Nancy Lofholm, The Colorado Sun
Crews from Talbott Farms, the largest grape producer in Colorado, rush to harvest before a hard freeze near Palisade, on Oct. 10, 2019. (Barton Glasser, Special to The Colorado Sun)

It’s grape harvest season in the Grand Valley, and that means it’s time to ponder an emerging wine-country dichotomy. Vintners were recently scrambling to save their grapes as an early freeze settled in and temperatures plunged into the low 20s. But, in the next few months, some of these same growers will be struggling to find markets for certain varieties of grapes. Some of that fruit will go to waste.

The supply of wine grapes has outstripped the demand in Colorado’s prime wine country.

Last year about 400 tons of grapes were left on the vines and went unused, unless one takes into account birds that feasted on the grapes after they shriveled on the vine. 

This year isn’t expected to be much different in the Grand Valley American Viticulture Area.

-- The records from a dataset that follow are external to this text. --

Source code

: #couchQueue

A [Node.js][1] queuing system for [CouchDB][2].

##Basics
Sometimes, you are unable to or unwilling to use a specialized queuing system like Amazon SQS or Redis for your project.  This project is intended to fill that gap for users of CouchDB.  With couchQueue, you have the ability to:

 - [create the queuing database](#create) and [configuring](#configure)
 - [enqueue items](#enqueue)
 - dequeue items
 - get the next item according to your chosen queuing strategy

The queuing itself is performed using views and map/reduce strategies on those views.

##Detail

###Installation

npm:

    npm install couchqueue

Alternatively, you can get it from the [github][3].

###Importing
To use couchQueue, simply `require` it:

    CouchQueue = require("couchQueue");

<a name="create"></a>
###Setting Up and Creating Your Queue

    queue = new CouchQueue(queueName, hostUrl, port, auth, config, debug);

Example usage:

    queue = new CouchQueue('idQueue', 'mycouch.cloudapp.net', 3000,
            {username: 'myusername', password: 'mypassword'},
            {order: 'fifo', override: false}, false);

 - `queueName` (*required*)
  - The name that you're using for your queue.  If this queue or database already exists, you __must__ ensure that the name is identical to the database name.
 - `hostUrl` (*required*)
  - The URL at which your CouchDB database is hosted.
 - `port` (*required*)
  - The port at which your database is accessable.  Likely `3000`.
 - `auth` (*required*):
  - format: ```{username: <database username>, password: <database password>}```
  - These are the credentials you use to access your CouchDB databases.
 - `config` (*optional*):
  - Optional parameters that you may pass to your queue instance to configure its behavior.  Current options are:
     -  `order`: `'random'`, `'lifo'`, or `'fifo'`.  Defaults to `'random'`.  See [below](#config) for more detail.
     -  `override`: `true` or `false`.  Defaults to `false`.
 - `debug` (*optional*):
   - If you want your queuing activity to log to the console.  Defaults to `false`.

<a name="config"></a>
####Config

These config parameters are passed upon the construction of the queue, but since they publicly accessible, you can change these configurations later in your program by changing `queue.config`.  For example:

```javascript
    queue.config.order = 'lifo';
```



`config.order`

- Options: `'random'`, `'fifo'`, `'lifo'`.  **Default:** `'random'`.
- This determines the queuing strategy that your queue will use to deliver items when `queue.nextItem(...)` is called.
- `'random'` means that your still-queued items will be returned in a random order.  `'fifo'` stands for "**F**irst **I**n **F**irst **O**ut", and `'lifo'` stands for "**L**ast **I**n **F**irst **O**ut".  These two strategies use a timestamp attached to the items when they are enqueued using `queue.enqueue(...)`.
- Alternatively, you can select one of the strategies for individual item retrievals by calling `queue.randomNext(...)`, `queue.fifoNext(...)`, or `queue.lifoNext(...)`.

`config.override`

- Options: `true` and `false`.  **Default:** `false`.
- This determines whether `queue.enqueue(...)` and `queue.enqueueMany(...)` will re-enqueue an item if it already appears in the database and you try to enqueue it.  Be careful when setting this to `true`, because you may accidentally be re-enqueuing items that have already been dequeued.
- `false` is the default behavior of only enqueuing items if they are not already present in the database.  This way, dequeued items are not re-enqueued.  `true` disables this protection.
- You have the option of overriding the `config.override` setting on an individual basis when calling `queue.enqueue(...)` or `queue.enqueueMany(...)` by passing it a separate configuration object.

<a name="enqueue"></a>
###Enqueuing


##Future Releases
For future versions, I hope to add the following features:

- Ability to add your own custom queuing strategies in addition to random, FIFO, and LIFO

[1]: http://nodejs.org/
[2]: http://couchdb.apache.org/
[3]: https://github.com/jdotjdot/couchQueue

This freeze turned the leaves in the vineyards to a crinkled brown but didn’t harm the glut of grapes. The low temperatures didn’t stick around long enough to freeze and split the fruit. Plus, the dead foliage actually made it easier for pickers to see the grape clusters and speed up the harvest.

Read more via The Colorado Sun.

The Colorado Sun is a reader-supported news organization dedicated to covering the people, places and policies that matter in Colorado. Read more, sign up for free newsletters and subscribe at coloradosun.com.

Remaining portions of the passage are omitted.